WORK REQUIRED:
Copy the records below exactly, but leave out any picture they contain.

INPUT DATA:
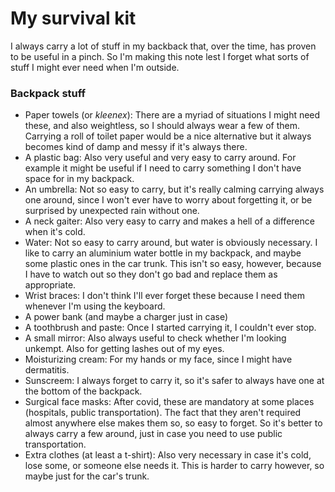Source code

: # My survival kit
I always carry a lot of stuff in my backback that, over the time, has proven to be useful in a pinch. So I'm making this note lest I forget what sorts of stuff I might ever need when I'm outside.

### Backpack stuff
* Paper towels (or *kleenex*): There are a myriad of situations I might need these, and also weightless, so I should always wear a few of them. Carrying a roll of toilet paper would be a nice alternative but it always becomes kind of damp and messy if it's always there.
* A plastic bag: Also very useful and very easy to carry around. For example it might be useful if I need to carry something I don't have space for in my backpack.
* An umbrella: Not so easy to carry, but it's really calming carrying always one around, since I won't ever have to worry about forgetting it, or be surprised by unexpected rain without one.
* A neck gaiter: Also very easy to carry and makes a hell of a difference when it's cold.
* Water: Not so easy to carry around, but water is obviously necessary. I like to carry an aluminium water bottle in my backpack, and maybe some plastic ones in the car trunk. This isn't so easy, however, because I have to watch out so they don't go bad and replace them as appropriate.
* Wrist braces: I don't think I'll ever forget these because I need them whenever I'm using the keyboard.
* A power bank (and maybe a charger just in case)
* A toothbrush and paste: Once I started carrying it, I couldn't ever stop.
* A small mirror: Also always useful to check whether I'm looking unkempt. Also for getting lashes out of my eyes.
* Moisturizing cream: For my hands or my face, since I might have dermatitis.
* Sunscreem: I always forget to carry it, so it's safer to always have one at the bottom of the backpack.
* Surgical face masks: After covid, these are mandatory at some places (hospitals, public transportation). The fact that they aren't required almost anywhere else makes them so, so easy to forget. So it's better to always carry a few around, just in case you need to use public transportation.
* Extra clothes (at least a t-shirt): Also very necessary in case it's cold, lose some, or someone else needs it. This is harder to carry however, so maybe just for the car's trunk.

SOLUTION FOR THIS EXERCISE:
Source code

: # My survival kit
I always carry a lot of stuff in my backback that, over the time, has proven to be useful in a pinch. So I'm making this note lest I forget what sorts of stuff I might ever need when I'm outside.

### Backpack stuff
* Paper towels (or *kleenex*): There are a myriad of situations I might need these, and also weightless, so I should always wear a few of them. Carrying a roll of toilet paper would be a nice alternative but it always becomes kind of damp and messy if it's always there.
* A plastic bag: Also very useful and very easy to carry around. For example it might be useful if I need to carry something I don't have space for in my backpack.
* An umbrella: Not so easy to carry, but it's really calming carrying always one around, since I won't ever have to worry about forgetting it, or be surprised by unexpected rain without one.
* A neck gaiter: Also very easy to carry and makes a hell of a difference when it's cold.
* Water: Not so easy to carry around, but water is obviously necessary. I like to carry an aluminium water bottle in my backpack, and maybe some plastic ones in the car trunk. This isn't so easy, however, because I have to watch out so they don't go bad and replace them as appropriate.
* Wrist braces: I don't think I'll ever forget these because I need them whenever I'm using the keyboard.
* A power bank (and maybe a charger just in case)
* A toothbrush and paste: Once I started carrying it, I couldn't ever stop.
* A small mirror: Also always useful to check whether I'm looking unkempt. Also for getting lashes out of my eyes.
* Moisturizing cream: For my hands or my face, since I might have dermatitis.
* Sunscreem: I always forget to carry it, so it's safer to always have one at the bottom of the backpack.
* Surgical face masks: After covid, these are mandatory at some places (hospitals, public transportation). The fact that they aren't required almost anywhere else makes them so, so easy to forget. So it's better to always carry a few around, just in case you need to use public transportation.
* Extra clothes (at least a t-shirt): Also very necessary in case it's cold, lose some, or someone else needs it. This is harder to carry however, so maybe just for the car's trunk.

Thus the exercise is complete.